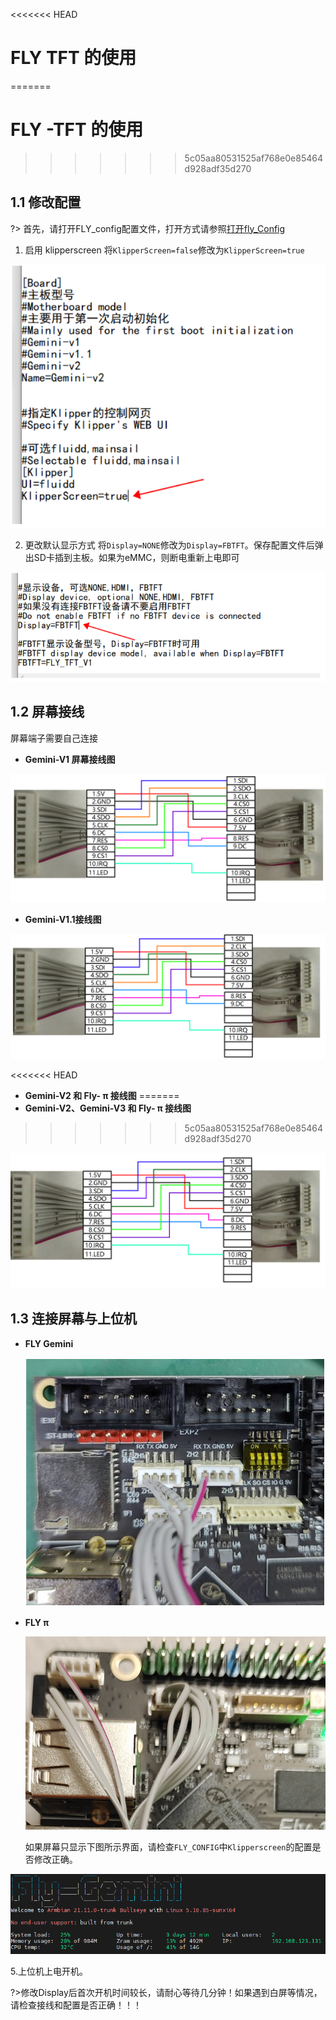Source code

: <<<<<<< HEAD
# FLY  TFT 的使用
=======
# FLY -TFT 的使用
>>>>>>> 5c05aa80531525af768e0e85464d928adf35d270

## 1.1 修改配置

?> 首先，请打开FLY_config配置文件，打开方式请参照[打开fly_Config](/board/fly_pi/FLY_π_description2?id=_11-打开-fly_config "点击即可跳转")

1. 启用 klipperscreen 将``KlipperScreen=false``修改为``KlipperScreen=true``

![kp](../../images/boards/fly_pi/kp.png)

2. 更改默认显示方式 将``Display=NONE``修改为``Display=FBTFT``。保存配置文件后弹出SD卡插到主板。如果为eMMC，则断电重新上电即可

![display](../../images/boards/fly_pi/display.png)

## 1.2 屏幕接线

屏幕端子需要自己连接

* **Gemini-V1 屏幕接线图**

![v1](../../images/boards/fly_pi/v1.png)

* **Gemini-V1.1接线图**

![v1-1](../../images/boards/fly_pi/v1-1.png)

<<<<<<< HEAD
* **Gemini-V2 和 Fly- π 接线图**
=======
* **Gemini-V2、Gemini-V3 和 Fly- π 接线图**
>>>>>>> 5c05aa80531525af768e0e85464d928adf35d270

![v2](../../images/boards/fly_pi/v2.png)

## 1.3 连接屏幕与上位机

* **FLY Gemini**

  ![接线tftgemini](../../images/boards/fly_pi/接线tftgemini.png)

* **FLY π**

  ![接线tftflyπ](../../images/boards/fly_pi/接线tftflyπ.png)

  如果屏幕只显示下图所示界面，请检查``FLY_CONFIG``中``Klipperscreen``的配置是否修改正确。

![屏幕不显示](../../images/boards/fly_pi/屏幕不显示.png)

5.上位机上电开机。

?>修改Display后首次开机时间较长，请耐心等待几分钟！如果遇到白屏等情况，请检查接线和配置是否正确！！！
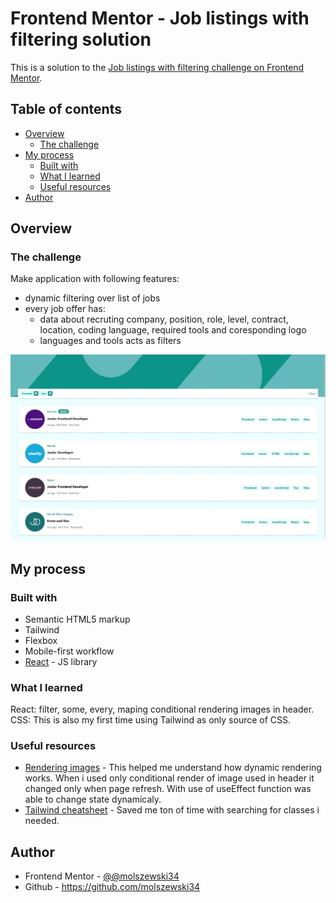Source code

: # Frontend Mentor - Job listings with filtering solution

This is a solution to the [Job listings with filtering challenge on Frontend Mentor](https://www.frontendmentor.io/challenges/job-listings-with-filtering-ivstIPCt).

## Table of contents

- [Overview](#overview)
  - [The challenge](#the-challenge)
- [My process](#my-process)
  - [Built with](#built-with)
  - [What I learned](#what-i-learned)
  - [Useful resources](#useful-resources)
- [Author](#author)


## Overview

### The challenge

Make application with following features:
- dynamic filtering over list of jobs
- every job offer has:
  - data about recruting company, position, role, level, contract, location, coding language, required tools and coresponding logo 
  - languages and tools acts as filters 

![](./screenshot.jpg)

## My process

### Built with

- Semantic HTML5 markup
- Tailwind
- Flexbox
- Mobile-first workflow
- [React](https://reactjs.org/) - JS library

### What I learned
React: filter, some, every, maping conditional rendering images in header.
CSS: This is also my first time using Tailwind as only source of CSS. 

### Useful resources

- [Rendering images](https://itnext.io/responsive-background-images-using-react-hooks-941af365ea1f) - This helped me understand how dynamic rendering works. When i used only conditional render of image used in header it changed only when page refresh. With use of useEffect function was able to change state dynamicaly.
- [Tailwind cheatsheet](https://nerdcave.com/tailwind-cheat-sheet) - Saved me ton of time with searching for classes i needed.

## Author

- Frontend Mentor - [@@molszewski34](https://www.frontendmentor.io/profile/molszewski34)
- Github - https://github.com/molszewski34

•••••

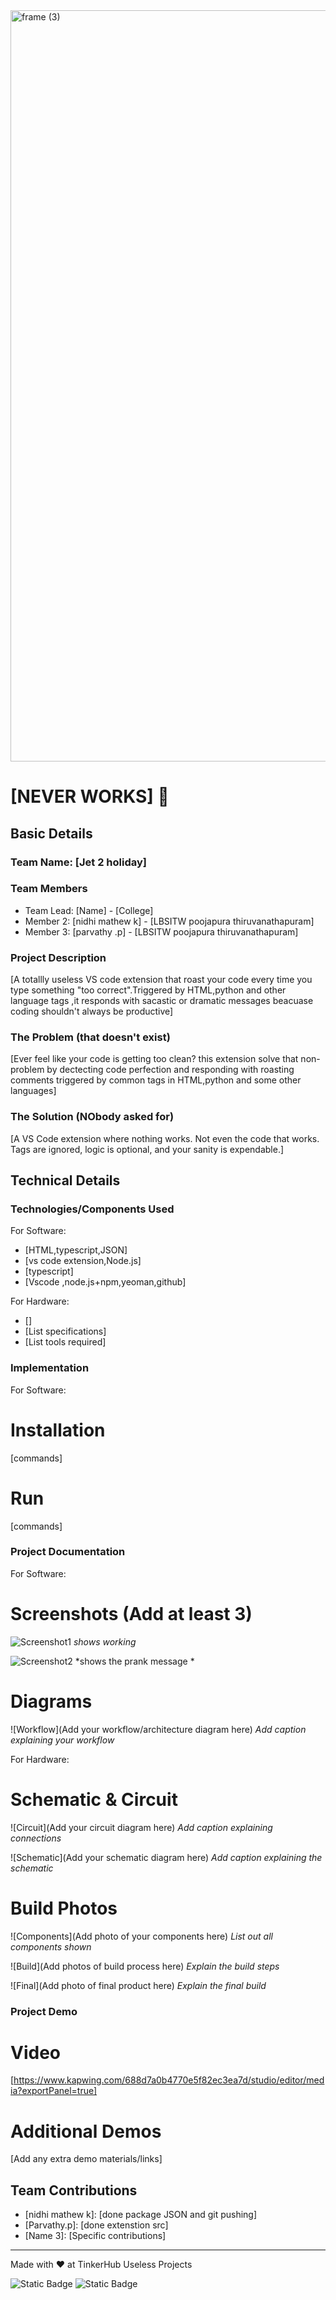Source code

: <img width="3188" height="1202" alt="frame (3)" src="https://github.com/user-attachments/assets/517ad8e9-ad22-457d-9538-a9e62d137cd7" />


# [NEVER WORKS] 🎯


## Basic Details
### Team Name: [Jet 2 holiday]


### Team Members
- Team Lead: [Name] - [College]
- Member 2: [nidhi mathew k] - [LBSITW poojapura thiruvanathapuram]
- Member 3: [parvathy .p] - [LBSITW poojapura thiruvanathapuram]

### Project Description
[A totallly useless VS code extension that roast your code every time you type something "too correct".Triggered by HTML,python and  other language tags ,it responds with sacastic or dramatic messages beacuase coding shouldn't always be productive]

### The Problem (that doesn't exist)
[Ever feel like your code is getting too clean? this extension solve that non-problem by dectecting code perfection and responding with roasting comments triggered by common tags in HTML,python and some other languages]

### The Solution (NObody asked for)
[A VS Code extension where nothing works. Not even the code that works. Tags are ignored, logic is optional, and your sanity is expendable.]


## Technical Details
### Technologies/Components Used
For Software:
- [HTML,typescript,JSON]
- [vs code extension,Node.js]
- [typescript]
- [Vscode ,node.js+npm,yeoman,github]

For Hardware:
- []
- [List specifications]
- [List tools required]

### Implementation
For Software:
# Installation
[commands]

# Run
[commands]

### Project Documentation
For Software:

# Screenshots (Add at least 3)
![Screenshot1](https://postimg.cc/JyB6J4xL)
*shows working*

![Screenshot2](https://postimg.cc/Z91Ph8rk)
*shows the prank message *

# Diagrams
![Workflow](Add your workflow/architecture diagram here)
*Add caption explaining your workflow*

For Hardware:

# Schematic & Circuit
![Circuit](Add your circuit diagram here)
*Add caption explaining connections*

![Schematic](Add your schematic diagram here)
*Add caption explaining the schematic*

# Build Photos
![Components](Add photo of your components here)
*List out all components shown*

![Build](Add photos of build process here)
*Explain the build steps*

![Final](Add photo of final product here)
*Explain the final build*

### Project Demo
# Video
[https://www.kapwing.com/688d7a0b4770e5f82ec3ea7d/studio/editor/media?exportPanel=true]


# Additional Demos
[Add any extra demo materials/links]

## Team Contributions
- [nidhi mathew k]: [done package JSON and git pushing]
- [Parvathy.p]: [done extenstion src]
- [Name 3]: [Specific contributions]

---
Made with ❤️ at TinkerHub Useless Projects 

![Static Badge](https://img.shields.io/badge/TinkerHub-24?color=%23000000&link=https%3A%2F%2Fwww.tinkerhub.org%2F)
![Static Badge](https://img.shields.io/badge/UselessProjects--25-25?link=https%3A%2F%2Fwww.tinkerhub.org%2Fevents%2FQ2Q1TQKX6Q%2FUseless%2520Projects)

•••••

**YOUR GOAL**
Going through the listing above, copy out every line that has the string "explaining".

**ANSWER SECTION**
*Add caption explaining your workflow*
*Add caption explaining connections*
*Add caption explaining the schematic*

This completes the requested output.